RECORD EXTRACTS Block Start

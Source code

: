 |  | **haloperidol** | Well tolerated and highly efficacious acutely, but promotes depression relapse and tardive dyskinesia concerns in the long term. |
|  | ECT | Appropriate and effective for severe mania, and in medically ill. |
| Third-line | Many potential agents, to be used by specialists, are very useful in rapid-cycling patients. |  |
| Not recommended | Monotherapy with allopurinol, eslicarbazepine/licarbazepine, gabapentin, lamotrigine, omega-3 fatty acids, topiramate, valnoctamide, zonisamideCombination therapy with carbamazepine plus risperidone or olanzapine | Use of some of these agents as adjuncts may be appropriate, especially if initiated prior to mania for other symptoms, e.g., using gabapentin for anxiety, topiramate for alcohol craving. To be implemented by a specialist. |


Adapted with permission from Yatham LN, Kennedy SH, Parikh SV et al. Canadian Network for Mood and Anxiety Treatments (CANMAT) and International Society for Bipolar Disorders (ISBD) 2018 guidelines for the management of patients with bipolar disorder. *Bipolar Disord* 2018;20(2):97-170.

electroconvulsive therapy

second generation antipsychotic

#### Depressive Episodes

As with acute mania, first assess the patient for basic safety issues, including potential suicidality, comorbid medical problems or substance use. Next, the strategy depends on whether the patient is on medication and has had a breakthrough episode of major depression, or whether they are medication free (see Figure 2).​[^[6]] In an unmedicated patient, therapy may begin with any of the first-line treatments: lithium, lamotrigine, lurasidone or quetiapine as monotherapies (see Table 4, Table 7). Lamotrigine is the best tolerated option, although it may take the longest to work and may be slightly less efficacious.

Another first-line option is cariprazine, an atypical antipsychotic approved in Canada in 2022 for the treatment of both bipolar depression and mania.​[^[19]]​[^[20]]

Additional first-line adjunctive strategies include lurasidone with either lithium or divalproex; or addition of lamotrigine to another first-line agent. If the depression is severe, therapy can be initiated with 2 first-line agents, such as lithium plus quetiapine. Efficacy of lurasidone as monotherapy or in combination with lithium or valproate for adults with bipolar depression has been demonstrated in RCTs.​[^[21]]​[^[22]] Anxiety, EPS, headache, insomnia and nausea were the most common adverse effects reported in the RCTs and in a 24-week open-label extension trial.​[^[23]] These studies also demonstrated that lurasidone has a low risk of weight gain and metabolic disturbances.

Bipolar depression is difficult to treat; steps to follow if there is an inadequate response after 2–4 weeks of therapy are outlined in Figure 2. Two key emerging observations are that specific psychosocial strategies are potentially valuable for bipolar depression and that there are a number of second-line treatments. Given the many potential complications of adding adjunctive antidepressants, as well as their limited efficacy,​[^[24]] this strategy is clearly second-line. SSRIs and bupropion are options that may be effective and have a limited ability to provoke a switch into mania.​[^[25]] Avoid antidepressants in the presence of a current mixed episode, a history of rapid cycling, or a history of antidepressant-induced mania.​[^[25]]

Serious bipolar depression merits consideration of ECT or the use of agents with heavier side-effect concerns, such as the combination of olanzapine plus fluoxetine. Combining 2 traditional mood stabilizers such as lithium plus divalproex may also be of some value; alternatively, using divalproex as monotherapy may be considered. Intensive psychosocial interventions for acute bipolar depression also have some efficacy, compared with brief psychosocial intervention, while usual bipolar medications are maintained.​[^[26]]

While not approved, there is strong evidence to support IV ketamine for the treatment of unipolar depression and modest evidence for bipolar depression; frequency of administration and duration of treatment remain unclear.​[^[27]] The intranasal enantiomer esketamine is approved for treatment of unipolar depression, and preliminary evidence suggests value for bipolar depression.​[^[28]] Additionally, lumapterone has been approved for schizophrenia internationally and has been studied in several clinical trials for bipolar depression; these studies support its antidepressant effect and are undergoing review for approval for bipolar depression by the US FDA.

RECORD EXTRACTS Block End

= ACTION ITEM =
Give back, word for word, only the lines above from the line holding "electroconvulsive therapy" to the line holding "Another first-line option", both included.

= EXERCISE SOLUTION =
electroconvulsive therapy

second generation antipsychotic

#### Depressive Episodes

As with acute mania, first assess the patient for basic safety issues, including potential suicidality, comorbid medical problems or substance use. Next, the strategy depends on whether the patient is on medication and has had a breakthrough episode of major depression, or whether they are medication free (see Figure 2).​[^[6]] In an unmedicated patient, therapy may begin with any of the first-line treatments: lithium, lamotrigine, lurasidone or quetiapine as monotherapies (see Table 4, Table 7). Lamotrigine is the best tolerated option, although it may take the longest to work and may be slightly less efficacious.

Another first-line option is cariprazine, an atypical antipsychotic approved in Canada in 2022 for the treatment of both bipolar depression and mania.​[^[19]]​[^[20]]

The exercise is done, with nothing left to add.